WORK REQUIRED ->
Transcribe the material from its first line onward, ending with the line that contains "it should display" and adding nothing beyond it.
☆ ☆ ☆
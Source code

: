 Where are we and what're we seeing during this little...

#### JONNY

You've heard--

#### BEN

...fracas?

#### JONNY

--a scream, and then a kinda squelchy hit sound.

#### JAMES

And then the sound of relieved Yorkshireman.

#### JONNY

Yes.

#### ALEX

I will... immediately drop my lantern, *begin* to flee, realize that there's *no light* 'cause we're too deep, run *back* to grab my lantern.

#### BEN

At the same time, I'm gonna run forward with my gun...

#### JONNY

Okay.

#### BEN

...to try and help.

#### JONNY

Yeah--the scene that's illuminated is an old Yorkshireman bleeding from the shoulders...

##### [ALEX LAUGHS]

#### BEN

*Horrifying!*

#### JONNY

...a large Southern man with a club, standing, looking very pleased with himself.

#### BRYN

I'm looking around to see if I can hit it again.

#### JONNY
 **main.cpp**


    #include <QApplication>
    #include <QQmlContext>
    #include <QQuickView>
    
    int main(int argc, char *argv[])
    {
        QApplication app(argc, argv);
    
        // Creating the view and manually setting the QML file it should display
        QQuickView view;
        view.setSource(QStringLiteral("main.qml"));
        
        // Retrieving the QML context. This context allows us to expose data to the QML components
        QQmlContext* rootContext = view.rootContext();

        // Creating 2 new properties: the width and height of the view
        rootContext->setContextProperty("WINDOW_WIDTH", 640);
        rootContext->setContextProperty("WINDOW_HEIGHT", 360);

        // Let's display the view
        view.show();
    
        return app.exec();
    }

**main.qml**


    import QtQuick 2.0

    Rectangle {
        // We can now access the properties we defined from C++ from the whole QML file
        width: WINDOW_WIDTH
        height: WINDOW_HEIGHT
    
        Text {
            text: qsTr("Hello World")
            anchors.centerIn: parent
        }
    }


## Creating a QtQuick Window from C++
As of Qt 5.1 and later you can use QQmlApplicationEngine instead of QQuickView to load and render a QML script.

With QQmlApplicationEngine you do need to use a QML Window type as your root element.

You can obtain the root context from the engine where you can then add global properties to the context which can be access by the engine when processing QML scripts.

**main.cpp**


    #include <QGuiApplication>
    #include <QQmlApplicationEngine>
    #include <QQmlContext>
☆ ☆ ☆
ANSWER BOX ->
Source code

: Where are we and what're we seeing during this little...

#### JONNY

You've heard--

#### BEN

...fracas?

#### JONNY

--a scream, and then a kinda squelchy hit sound.

#### JAMES

And then the sound of relieved Yorkshireman.

#### JONNY

Yes.

#### ALEX

I will... immediately drop my lantern, *begin* to flee, realize that there's *no light* 'cause we're too deep, run *back* to grab my lantern.

#### BEN

At the same time, I'm gonna run forward with my gun...

#### JONNY

Okay.

#### BEN

...to try and help.

#### JONNY

Yeah--the scene that's illuminated is an old Yorkshireman bleeding from the shoulders...

##### [ALEX LAUGHS]

#### BEN

*Horrifying!*

#### JONNY

...a large Southern man with a club, standing, looking very pleased with himself.

#### BRYN

I'm looking around to see if I can hit it again.

#### JONNY
 **main.cpp**


    #include <QApplication>
    #include <QQmlContext>
    #include <QQuickView>
    
    int main(int argc, char *argv[])
    {
        QApplication app(argc, argv);
    
        // Creating the view and manually setting the QML file it should display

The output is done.